Arrow-right Camera
The Spokesman-Review Newspaper
Spokane, Washington  Est. May 19, 1883

Monastery bombing kills nine


A masked Iraqi policeman escorts a woman after a car bomb detonated in Baghdad on Friday. At least 825 people, including U.S. forces, have been killed since the new Shiite-led government was announced April 28. 
 (Associated Press / The Spokesman-Review)
Andy Mosher and Salih Saif Aldin Washington Post

BAGHDAD, Iraq – Sectarian violence appeared Friday to be embroiling more of Iraq’s fractious religious groups, as authorities reported a suicide bombing that killed nine persons at a Sufi place of worship north of Baghdad.
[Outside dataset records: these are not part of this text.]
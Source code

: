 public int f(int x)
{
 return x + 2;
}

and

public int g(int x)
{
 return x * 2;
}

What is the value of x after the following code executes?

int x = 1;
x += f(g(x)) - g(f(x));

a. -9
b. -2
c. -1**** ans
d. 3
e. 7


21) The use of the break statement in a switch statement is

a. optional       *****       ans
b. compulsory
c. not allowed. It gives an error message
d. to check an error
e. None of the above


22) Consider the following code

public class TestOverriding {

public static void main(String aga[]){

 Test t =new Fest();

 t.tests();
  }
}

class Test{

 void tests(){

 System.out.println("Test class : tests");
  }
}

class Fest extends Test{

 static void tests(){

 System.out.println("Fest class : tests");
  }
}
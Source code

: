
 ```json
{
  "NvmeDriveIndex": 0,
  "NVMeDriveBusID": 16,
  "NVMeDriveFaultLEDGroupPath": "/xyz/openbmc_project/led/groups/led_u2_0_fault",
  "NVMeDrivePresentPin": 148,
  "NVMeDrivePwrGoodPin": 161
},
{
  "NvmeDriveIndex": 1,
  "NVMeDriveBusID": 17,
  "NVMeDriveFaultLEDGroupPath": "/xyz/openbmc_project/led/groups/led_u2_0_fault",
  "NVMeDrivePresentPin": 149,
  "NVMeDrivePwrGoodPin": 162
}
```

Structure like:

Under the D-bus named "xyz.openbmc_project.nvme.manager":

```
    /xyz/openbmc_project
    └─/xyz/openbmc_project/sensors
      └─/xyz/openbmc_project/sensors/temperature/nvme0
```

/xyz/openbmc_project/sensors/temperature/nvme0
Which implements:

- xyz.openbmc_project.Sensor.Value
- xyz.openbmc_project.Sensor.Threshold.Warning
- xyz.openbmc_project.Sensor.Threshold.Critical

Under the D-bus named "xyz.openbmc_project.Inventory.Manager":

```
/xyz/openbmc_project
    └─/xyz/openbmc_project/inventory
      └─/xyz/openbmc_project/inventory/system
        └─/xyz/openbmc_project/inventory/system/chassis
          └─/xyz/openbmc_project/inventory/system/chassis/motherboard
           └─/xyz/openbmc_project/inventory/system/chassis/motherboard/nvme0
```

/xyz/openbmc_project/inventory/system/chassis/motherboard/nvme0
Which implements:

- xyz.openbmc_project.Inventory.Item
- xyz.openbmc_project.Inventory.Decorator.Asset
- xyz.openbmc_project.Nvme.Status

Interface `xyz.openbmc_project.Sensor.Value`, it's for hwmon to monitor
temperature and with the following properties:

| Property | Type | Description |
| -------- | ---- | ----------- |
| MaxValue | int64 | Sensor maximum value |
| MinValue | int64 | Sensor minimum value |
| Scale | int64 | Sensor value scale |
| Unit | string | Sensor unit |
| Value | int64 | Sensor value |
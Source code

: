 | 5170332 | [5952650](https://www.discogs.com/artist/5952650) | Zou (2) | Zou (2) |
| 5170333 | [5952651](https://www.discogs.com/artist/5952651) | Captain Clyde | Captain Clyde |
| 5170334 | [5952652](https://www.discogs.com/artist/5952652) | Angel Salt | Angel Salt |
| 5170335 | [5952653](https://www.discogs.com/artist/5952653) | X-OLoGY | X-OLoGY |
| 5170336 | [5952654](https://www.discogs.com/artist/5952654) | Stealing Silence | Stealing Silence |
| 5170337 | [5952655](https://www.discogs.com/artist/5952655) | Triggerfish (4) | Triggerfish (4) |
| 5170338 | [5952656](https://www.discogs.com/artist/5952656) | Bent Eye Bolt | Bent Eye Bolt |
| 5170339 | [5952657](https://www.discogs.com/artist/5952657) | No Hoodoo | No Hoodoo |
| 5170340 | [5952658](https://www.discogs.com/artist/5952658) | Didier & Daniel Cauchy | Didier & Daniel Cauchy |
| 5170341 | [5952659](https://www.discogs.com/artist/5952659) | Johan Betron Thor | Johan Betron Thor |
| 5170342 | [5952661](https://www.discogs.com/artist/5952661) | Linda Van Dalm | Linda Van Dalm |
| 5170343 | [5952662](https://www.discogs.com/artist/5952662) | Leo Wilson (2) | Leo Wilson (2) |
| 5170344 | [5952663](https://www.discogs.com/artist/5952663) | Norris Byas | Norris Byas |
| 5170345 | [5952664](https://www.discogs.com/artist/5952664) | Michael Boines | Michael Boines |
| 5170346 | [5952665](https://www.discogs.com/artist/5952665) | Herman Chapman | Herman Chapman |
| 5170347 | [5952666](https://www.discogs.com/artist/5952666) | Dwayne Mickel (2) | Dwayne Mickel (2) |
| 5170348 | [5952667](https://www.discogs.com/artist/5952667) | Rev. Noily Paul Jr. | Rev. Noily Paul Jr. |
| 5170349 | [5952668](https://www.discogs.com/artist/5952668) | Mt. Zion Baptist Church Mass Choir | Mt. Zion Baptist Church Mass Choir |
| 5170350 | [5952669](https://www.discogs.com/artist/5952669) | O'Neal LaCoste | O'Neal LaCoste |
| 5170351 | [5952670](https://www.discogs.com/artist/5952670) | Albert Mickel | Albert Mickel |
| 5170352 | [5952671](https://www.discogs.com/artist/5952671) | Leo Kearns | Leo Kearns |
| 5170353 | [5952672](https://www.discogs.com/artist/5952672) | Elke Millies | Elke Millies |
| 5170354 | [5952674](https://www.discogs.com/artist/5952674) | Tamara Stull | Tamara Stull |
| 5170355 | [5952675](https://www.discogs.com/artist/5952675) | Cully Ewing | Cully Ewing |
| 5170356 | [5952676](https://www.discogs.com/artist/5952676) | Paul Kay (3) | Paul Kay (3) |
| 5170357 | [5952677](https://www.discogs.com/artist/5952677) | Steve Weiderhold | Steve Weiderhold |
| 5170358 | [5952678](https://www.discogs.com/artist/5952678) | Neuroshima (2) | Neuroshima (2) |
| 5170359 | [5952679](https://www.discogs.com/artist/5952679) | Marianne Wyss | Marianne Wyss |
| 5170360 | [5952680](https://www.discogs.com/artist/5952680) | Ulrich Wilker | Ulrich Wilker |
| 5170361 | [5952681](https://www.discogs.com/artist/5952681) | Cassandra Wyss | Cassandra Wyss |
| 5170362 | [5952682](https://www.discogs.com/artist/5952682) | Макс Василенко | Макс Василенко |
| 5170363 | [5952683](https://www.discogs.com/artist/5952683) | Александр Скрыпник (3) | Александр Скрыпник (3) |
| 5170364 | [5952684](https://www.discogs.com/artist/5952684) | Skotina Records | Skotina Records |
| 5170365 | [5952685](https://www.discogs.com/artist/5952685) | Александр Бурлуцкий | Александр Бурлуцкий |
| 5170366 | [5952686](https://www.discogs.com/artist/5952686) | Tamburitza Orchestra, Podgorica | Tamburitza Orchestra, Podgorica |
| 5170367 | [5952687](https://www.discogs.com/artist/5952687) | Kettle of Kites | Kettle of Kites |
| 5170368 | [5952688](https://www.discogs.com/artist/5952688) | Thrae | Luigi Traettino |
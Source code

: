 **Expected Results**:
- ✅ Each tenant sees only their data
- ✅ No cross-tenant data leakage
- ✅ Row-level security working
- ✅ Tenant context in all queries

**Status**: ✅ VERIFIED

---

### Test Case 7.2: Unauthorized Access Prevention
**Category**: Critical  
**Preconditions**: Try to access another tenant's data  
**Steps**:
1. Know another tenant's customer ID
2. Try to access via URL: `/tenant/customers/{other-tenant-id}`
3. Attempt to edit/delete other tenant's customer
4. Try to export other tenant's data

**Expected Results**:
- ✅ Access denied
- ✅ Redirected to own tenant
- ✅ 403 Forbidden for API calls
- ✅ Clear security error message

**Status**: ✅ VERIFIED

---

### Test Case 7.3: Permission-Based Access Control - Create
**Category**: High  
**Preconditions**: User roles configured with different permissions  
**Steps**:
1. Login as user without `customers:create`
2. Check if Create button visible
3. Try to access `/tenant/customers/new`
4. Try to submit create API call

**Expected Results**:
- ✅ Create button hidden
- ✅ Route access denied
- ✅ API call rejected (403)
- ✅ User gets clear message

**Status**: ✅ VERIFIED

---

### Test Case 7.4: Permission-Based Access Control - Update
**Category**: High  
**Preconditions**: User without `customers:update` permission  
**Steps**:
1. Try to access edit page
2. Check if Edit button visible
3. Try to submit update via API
Witnesses said a minibus packed with explosives crashed into the outer wall of a monastery outside the northern town of Balad shortly before sundown Thursday. More than 40 people, some of them children and all of them adherents of a Sufi branch of Sunni Islam, had gathered inside the monastery, the witnesses said. When they rushed outside upon hearing the sounds of the crash, the minibus driver detonated his payload.

In addition to killing nine persons, the explosion wounded 12 and blew a massive hole in the cinderblock wall surrounding the monastery’s courtyard. Among the dead were the owner of the monastery and four of his sons, said a fifth son, Edris Ayash, who survived the attack.

“This is one of the attempts to provoke sectarian conflict,” Whayib Muhammed, 47, another witness, said Friday. “But we are all Iraqis, and it wouldn’t work.”

It was not immediately clear what motivated the attack or who carried it out. During weeks of gradually intensifying violence between Iraq’s Shiite Muslim majority and Arab members of the Sunni minority, the comparatively tiny Sufi sect has not been a common target. Although Iraq’s Sufis generally consider themselves part of Sunni Islam, they practice a mystical form of Islam that is distinct from the Sunni mainstream and is rejected by the more austere, hard-line Sunnis who form the core of the insurgency in Iraq.

Sectarian violence has intensified in the months since elections at the end of January gave Iraqi Shiites a majority of the seats in the new National Assembly. The Shiites and their coalition partners, Iraq’s ethnic Kurds, formed a government in late April, shifting power to two groups that were persecuted for decades by the Sunni-dominated government of Saddam Hussein. Sunnis, on the other hand, largely boycotted the January elections and now have scant representation both in the new assembly and on the committee recently formed to draft a new constitution.

Although Shiite and Kurdish leaders have repeatedly vowed to broaden the Sunnis’ role in the new government, more than 850 people have been killed since the government was formed. Much of the killing has been religiously motivated, and many of the victims have been Sunni and Shiite clerics.

Authorities on Friday reported the killing of another Shiite cleric the previous night in the southern city of Basra. Ali Abdul Hussein, the imam of the Zahraa mosque in Basra’s central Jubaila neighborhood, was gunned down by unknown assailants, according to witnesses.

“A car with two armed men inside it stopped in front of the house of the imam and shot him dead and then escaped,” said Mohammed Hayyawi, 48, a neighbor who said he saw the killing.

In the northern city of Kirkuk, meanwhile, a senior security official was shot and killed as he left a mosque after Friday prayers. The victim, Gen. Sabah Bahlool Qara Alton, an aide to the chief of internal affairs in Kirkuk, was an ethnic Turkman. Since the fall of Saddam, whose government drove Kurds from oil-rich Kirkuk and resettled the city with Arabs and Turkmen, the three ethnic groups have vied – often violently – for control there.